Valor Econômico

08/02/2019

Startup aluga imóvel para trabalhador informal

Por Gustavo Brigatto e Cynthia Malta

A mulher vende pano de prato no semáforo. O marido, pedreiro, perdeu o emprego de carteira assinada, mas continua trabalhando. Juntos, conseguem alimentar o casal de filhos, mas não têm como comprovar a renda e alugar um imóvel.

É de olho nesse tipo de família que o Instituto Urbem, do urbanista Philip Yang, e a empresa de tecnologia e design Caiena fundaram a startup Alpop (Aluguel Popular) - um misto de imobiliária e seguradora, que usa seu site para conectar locadores e inquilinos de baixa renda.

"O público de baixa renda prioriza o pagamento de aluguel e comida. Pode não pagar o banco, a prestação do carro. Mas não deixa a habitação por conta da dificuldade de se encontrar um outro imóvel", diz Lilian Veltman, diretora executiva da Alpop. O foco é atender famílias com renda de até seis salários mínimos. 

 

Segundo ela, que já foi gerente social da Secretaria da Habitação de São Paulo, essa população acaba procurando imóveis na periferia não por conta do custo mais baixo - os valores, muitas vezes chegam a ser iguais ou maiores que de regiões consideradas mais nobres das cidades - mas porque o contrato é feito no "fio do bigode", sem checagem prévia.

Por conta disso, a Alpop desenvolveu a "análise de credibilidade". O processo é um contraponto às análises de crédito tradicionais, que consideram dados de inadimplência de empresas como SPC e Serasa. São avaliados 13 critérios, divididos em eliminatórios, que funcionam como um sinal vermelho ao potencial cliente, e os relativos, que ajudam na sua classificação. "A comprovação de renda não é um indicador, mas o potencial de renda sim", disse a executiva.

A Alpop não informa os 13 critérios, nem o peso de cada um - é a "fórmula da Coca-Cola", diz um dos sócios, que prefere o anonimato. Mas dá exemplos de critérios eliminatórios: a pessoa não tem CPF ou tem mandado de prisão expedido em seu nome.

 

Ter sofrido ação de despejo poderia ser algo negativo, mas se já faz mais de 10 anos e não voltou a ocorrer, não é algo que impeça o fechamento do contrato. Contas de celular, água e luz também podem servir como critérios classificatórios. Para definir o valor do aluguel (e despesas correlatas como taxa de condomínio), a startup trabalha com limite de 30% da renda da família que está buscando um imóvel.

 

A startup, que ficou mais de um ano em fase pré-operacional e entrou no mercado há quatro meses, também é um tipo de seguradora. Caso o inquilino tenha problemas e não consiga pagar o aluguel em dia, a Alpop garante o pagamento - por até três meses, no máximo. Se for necessário fazer uma cobrança, ou mesmo uma ação de despejo, é a Alpop, com apoio do escritório de advocacia Arap Nishi & Uyeda, que toca o processo. E se o inquilino tiver algum conflito com o condomínio - o filho, por exemplo, quebrou a janela do vizinho -, a Alpop faz a intermediação.

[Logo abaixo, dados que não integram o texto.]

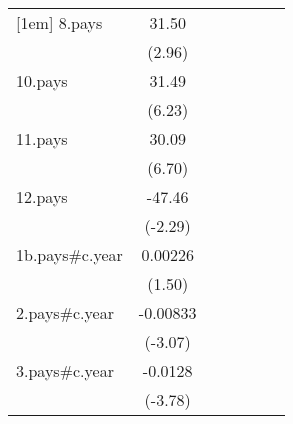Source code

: {\begin{tabular}{l*{6}{c}}
[1em]
8.pays              &       31.50\sym{**} &                     &                     &                     &                     &                     \\
                    &      (2.96)         &                     &                     &                     &                     &                     \\
[1em]
10.pays             &       31.49\sym{***}&                     &                     &                     &                     &                     \\
                    &      (6.23)         &                     &                     &                     &                     &                     \\
[1em]
11.pays             &       30.09\sym{***}&                     &                     &                     &                     &                     \\
                    &      (6.70)         &                     &                     &                     &                     &                     \\
[1em]
12.pays             &      -47.46\sym{*}  &                     &                     &                     &                     &                     \\
                    &     (-2.29)         &                     &                     &                     &                     &                     \\
[1em]
1b.pays#c.year      &     0.00226         &                     &                     &                     &                     &                     \\
                    &      (1.50)         &                     &                     &                     &                     &                     \\
[1em]
2.pays#c.year       &    -0.00833\sym{**} &                     &                     &                     &                     &                     \\
                    &     (-3.07)         &                     &                     &                     &                     &                     \\
[1em]
3.pays#c.year       &     -0.0128\sym{***}&                     &                     &                     &                     &                     \\
                    &     (-3.78)         &                     &                     &                     &                     &                     \\

\end{tabular}}
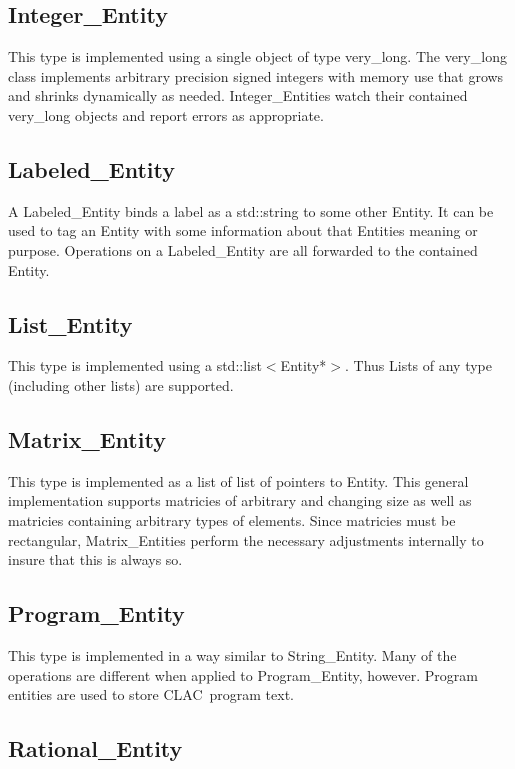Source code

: \documentclass{report}
\newcommand{\CLAC}{CLAC}
\begin{document}
\subsection{Integer\_Entity}

This type is implemented using a single object of type very\_long. The very\_long class implements arbitrary precision signed integers with memory use that grows and shrinks dynamically as needed. Integer\_Entities watch their contained very\_long objects and report errors as appropriate.

\subsection{Labeled\_Entity}

A Labeled\_Entity binds a label as a std::string to some other Entity. It can be used to tag an Entity with some information about that Entities meaning or purpose. Operations on a Labeled\_Entity are all forwarded to the contained Entity.

\subsection{List\_Entity}

This type is implemented using a std::list$<$Entity*$>$. Thus Lists of any type (including other lists) are supported.

\subsection{Matrix\_Entity}

This type is implemented as a list of list of pointers to Entity. This general implementation supports matricies of arbitrary and changing size as well as matricies containing arbitrary types of elements. Since matricies must be rectangular, Matrix\_Entities perform the necessary adjustments internally to insure that this is always so.

\subsection{Program\_Entity}

This type is implemented in a way similar to String\_Entity. Many of the operations are different when applied to Program\_Entity, however. Program entities are used to store \CLAC\ program text.

\subsection{Rational\_Entity}
\end{document}
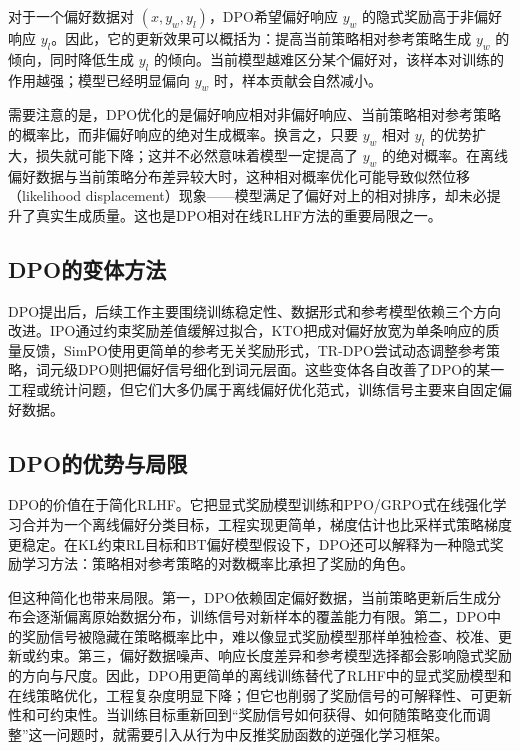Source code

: 对于一个偏好数据对 $(x,y_w,y_l)$，DPO希望偏好响应 $y_w$ 的隐式奖励高于非偏好响应 $y_l$。因此，它的更新效果可以概括为：提高当前策略相对参考策略生成 $y_w$ 的倾向，同时降低生成 $y_l$ 的倾向。当前模型越难区分某个偏好对，该样本对训练的作用越强；模型已经明显偏向 $y_w$ 时，样本贡献会自然减小。

需要注意的是，DPO优化的是偏好响应相对非偏好响应、当前策略相对参考策略的概率比，而非偏好响应的绝对生成概率。换言之，只要 $y_w$ 相对 $y_l$ 的优势扩大，损失就可能下降；这并不必然意味着模型一定提高了 $y_w$ 的绝对概率。在离线偏好数据与当前策略分布差异较大时，这种相对概率优化可能导致似然位移（likelihood displacement）现象——模型满足了偏好对上的相对排序，却未必提升了真实生成质量\cite{azar2024general}。这也是DPO相对在线RLHF方法的重要局限之一。


\subsection{DPO的变体方法}

DPO提出后，后续工作主要围绕训练稳定性、数据形式和参考模型依赖三个方向改进。IPO\cite{azar2024general}通过约束奖励差值缓解过拟合，KTO\cite{ethayarajh2024kto}把成对偏好放宽为单条响应的质量反馈，SimPO\cite{meng2024simpo}使用更简单的参考无关奖励形式，TR-DPO\cite{gorbatovski2025trdpo}尝试动态调整参考策略，词元级DPO\cite{zeng2024token}则把偏好信号细化到词元层面。这些变体各自改善了DPO的某一工程或统计问题，但它们大多仍属于离线偏好优化范式，训练信号主要来自固定偏好数据。

\subsection{DPO的优势与局限}

DPO的价值在于简化RLHF。它把显式奖励模型训练和PPO/GRPO式在线强化学习合并为一个离线偏好分类目标，工程实现更简单，梯度估计也比采样式策略梯度更稳定。在KL约束RL目标和BT偏好模型假设下，DPO还可以解释为一种隐式奖励学习方法：策略相对参考策略的对数概率比承担了奖励的角色。

但这种简化也带来局限。第一，DPO依赖固定偏好数据，当前策略更新后生成分布会逐渐偏离原始数据分布，训练信号对新样本的覆盖能力有限\cite{tajwar2024preference}。第二，DPO中的奖励信号被隐藏在策略概率比中，难以像显式奖励模型那样单独检查、校准、更新或约束。第三，偏好数据噪声、响应长度差异和参考模型选择都会影响隐式奖励的方向与尺度\cite{azar2024general,meng2024simpo}。因此，DPO用更简单的离线训练替代了RLHF中的显式奖励模型和在线策略优化，工程复杂度明显下降；但它也削弱了奖励信号的可解释性、可更新性和可约束性。当训练目标重新回到“奖励信号如何获得、如何随策略变化而调整”这一问题时，就需要引入从行为中反推奖励函数的逆强化学习框架。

O fato da Alpop tomar o risco da inadimplência para si, ajuda a fechar negócios. A startup não informa quantos contratos já foram negociados. Mas até agora nenhum inquilino deixou de honrar o pagamento por três meses, disse o sócio ao Valor.

 

A Alpop tem um banco de cerca de 500 imóveis cadastrados em Campinas e na zona leste da cidade de São Paulo. Para o primeiro semestre de 2019, o objetivo é chegar a Ribeirão Preto. Na segunda metade do ano o objetivo é expandir a atuação na capital paulista.

 

"Estamos sendo procurados por incorporadoras e têm aparecido oportunidades de trabalhar com empreendimentos inteiros, unidades construídas para o público de baixa renda que não foram vendidas", diz Lilian.

 

Os sócios da Alpop chegaram a procurar fundos de venture de capital, em busca de recursos. Mas esses investidores querem ver alguns indicadores de desempenho antes de fazer desembolsos. Pelo ritmo dos últimos meses, a empresa deve chegar ao equilíbrio financeiro neste ano. E, mais adiante, se a decisão for pela expansão mais agressiva, o plano é voltar aos fundos.